↓↓↓

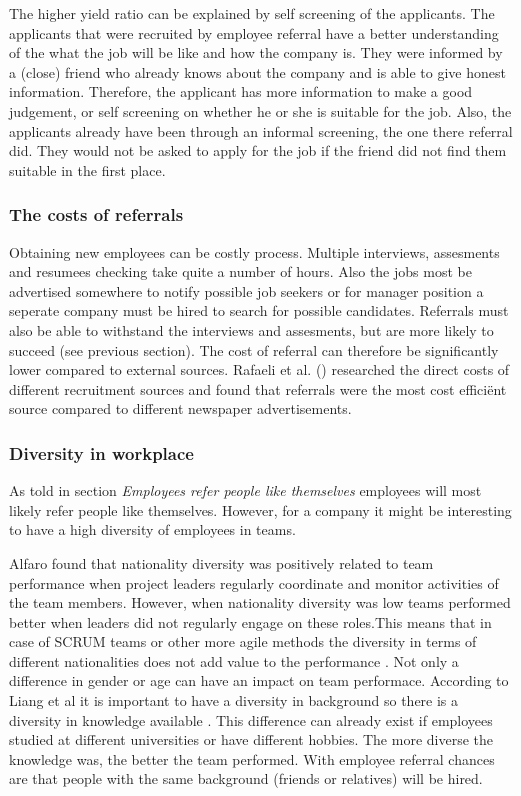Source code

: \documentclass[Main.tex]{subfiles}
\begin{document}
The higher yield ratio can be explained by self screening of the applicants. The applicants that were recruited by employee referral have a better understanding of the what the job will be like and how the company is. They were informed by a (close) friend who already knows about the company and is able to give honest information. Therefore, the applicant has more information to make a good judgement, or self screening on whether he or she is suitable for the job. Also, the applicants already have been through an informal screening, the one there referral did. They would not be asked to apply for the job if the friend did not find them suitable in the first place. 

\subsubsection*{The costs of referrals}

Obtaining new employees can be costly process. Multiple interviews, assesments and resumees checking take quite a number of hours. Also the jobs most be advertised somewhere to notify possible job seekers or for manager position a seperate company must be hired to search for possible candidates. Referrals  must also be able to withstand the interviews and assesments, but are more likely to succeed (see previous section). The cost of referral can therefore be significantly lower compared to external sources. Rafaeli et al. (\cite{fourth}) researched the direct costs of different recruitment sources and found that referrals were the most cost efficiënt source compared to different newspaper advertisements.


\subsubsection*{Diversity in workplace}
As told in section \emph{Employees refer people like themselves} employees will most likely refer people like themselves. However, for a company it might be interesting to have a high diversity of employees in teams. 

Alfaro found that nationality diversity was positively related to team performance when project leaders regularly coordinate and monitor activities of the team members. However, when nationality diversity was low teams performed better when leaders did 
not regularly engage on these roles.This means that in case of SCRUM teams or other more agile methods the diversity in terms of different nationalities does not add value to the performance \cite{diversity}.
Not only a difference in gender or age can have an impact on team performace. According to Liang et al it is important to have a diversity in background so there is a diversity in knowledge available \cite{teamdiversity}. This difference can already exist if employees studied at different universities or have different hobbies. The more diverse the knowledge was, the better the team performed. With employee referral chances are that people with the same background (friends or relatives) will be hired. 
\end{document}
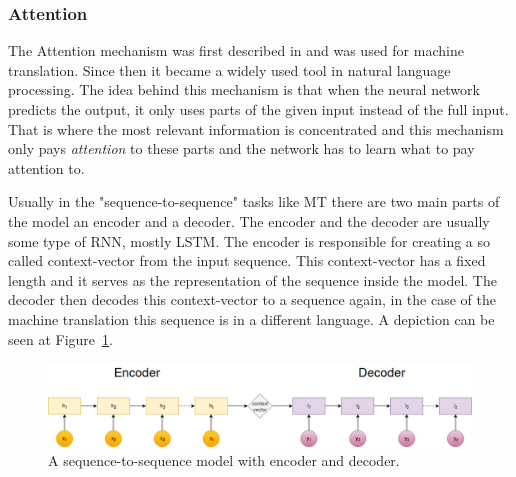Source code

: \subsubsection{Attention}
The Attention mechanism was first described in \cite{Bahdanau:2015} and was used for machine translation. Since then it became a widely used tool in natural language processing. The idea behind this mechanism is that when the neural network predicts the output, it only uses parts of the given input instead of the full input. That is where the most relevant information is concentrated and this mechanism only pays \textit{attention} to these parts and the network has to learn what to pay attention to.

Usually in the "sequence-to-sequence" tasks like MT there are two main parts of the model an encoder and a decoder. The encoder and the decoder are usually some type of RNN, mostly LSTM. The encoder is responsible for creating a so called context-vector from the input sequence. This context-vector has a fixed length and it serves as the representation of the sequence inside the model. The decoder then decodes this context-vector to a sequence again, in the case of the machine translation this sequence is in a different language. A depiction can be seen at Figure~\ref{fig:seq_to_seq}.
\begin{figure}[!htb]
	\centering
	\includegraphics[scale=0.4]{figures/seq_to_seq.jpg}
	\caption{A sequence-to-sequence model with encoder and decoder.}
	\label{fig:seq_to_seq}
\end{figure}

↑↑↑

■ Task description
Could you copy the lines above exactly and skip the images?

■ Answer to this task
Source code

: \documentclass[Main.tex]{subfiles}
\begin{document}
The higher yield ratio can be explained by self screening of the applicants. The applicants that were recruited by employee referral have a better understanding of the what the job will be like and how the company is. They were informed by a (close) friend who already knows about the company and is able to give honest information. Therefore, the applicant has more information to make a good judgement, or self screening on whether he or she is suitable for the job. Also, the applicants already have been through an informal screening, the one there referral did. They would not be asked to apply for the job if the friend did not find them suitable in the first place. 

\subsubsection*{The costs of referrals}

Obtaining new employees can be costly process. Multiple interviews, assesments and resumees checking take quite a number of hours. Also the jobs most be advertised somewhere to notify possible job seekers or for manager position a seperate company must be hired to search for possible candidates. Referrals  must also be able to withstand the interviews and assesments, but are more likely to succeed (see previous section). The cost of referral can therefore be significantly lower compared to external sources. Rafaeli et al. (\cite{fourth}) researched the direct costs of different recruitment sources and found that referrals were the most cost efficiënt source compared to different newspaper advertisements.


\subsubsection*{Diversity in workplace}
As told in section \emph{Employees refer people like themselves} employees will most likely refer people like themselves. However, for a company it might be interesting to have a high diversity of employees in teams. 

Alfaro found that nationality diversity was positively related to team performance when project leaders regularly coordinate and monitor activities of the team members. However, when nationality diversity was low teams performed better when leaders did 
not regularly engage on these roles.This means that in case of SCRUM teams or other more agile methods the diversity in terms of different nationalities does not add value to the performance \cite{diversity}.
Not only a difference in gender or age can have an impact on team performace. According to Liang et al it is important to have a diversity in background so there is a diversity in knowledge available \cite{teamdiversity}. This difference can already exist if employees studied at different universities or have different hobbies. The more diverse the knowledge was, the better the team performed. With employee referral chances are that people with the same background (friends or relatives) will be hired. 
\end{document}
Source code

: \subsubsection{Attention}
The Attention mechanism was first described in \cite{Bahdanau:2015} and was used for machine translation. Since then it became a widely used tool in natural language processing. The idea behind this mechanism is that when the neural network predicts the output, it only uses parts of the given input instead of the full input. That is where the most relevant information is concentrated and this mechanism only pays \textit{attention} to these parts and the network has to learn what to pay attention to.

Usually in the "sequence-to-sequence" tasks like MT there are two main parts of the model an encoder and a decoder. The encoder and the decoder are usually some type of RNN, mostly LSTM. The encoder is responsible for creating a so called context-vector from the input sequence. This context-vector has a fixed length and it serves as the representation of the sequence inside the model. The decoder then decodes this context-vector to a sequence again, in the case of the machine translation this sequence is in a different language. A depiction can be seen at Figure~\ref{fig:seq_to_seq}.
\begin{figure}[!htb]
	\centering
	\includegraphics[scale=0.4]{figures/seq_to_seq.jpg}
	\caption{A sequence-to-sequence model with encoder and decoder.}
	\label{fig:seq_to_seq}
\end{figure}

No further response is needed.